Data were analysed using JASP (version 0.14.0.0, JASP Team, University of Amsterdam, Amsterdam, The Netherleands, 2022) and SPSS for regression analyses. The regression analysis models are provided in Supplemental Material. This study’s design and its analysis were not pre-registered. The scenarios task and the data of the present study are available at: https://osf.io/j4wzr/?view_only=6ad2e97e00c74e9991d26cda97fe7330 (accessed on 22 August 2024).

2.2. Participants

Two groups of participants were included in the study: a group of 30 older adults (17 women and 13 men) aged between 60 and 83 years (M = 68.9, SD = 6.2) and a group of 30 young adults (17 women and 13 men) aged between 18 and 30 years (M = 24.4, SD = 3.5). The young participants were recruited through announcements in lectures and tutorials, on the EMC laboratory website and through other laboratory communication channels. The older participants were recruited via a list of older volunteers from the EMC laboratory and through advertisements in associations, senior citizens’ clubs, town halls in Lyon and Bron and the website of the Université Tous Ages at the Lyon 2 University. The participants did not receive any remuneration or reward for their participation in this study.

The proportion of men and women was identical. Both groups had comparable levels of education (U = 397.5, p = 0.215, d = −0.46).

Our target sample size was determined for the decision-making task using a priori power analysis performed in G*Power [48], using the value of η²_p = 0.103 for the under-risk scenarios task that had been obtained in our previous study [7]. Our study design for the under-risk task with one between-participants factor (older and young adults groups) and one repeated factor, context (gain and loss), was able to achieve 80% power at α = 0.001 with 22 participants per group. To further strengthen our study, we decided to include 30 participants per group. We chose this task as the reference because the calculation based on the under-ambiguity scenarios gave a lower sample size (10 participants per group).
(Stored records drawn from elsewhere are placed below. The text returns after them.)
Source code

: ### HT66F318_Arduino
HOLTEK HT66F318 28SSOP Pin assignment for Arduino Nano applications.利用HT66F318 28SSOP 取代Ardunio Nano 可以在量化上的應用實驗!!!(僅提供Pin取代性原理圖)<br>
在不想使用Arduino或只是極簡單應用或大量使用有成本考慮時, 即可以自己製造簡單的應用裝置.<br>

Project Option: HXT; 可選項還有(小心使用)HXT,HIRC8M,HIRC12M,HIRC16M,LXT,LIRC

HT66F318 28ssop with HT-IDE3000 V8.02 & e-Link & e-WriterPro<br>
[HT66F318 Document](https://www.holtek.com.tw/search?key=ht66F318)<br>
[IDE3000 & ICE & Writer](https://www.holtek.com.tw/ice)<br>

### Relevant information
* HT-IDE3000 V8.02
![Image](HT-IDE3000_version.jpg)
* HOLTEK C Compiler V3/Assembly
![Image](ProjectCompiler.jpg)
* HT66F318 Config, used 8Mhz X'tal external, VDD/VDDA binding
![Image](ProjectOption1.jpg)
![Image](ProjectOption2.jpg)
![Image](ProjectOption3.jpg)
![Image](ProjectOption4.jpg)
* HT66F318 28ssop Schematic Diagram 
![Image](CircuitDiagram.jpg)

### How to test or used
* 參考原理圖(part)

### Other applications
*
The older participants underwent a brief neuropsychological assessment consisting of the Mini-Mental State Examination (MMSE), which indicated a preserved global mental status (M = 28.8, SD = 1.3) [49,50], and the brief frontal efficiency battery (Batterie Rapide d’Efficience Frontale, BREF) (M = 16.8, SD = 1.7) [51]. They also underwent the Revised Observed Tasks of Daily Living (OTDL-R) [52], which assesses the level of autonomy in using everyday life objects (e.g., the participants were asked to use the phone, to take medicine from the pillbox, etc.; all the objects necessary to produce the behaviour were provided to the participants). Due to time constraints, we had to reduce this test and therefore used only three items from the healthcare field, one from the communication field, and two from the finance field.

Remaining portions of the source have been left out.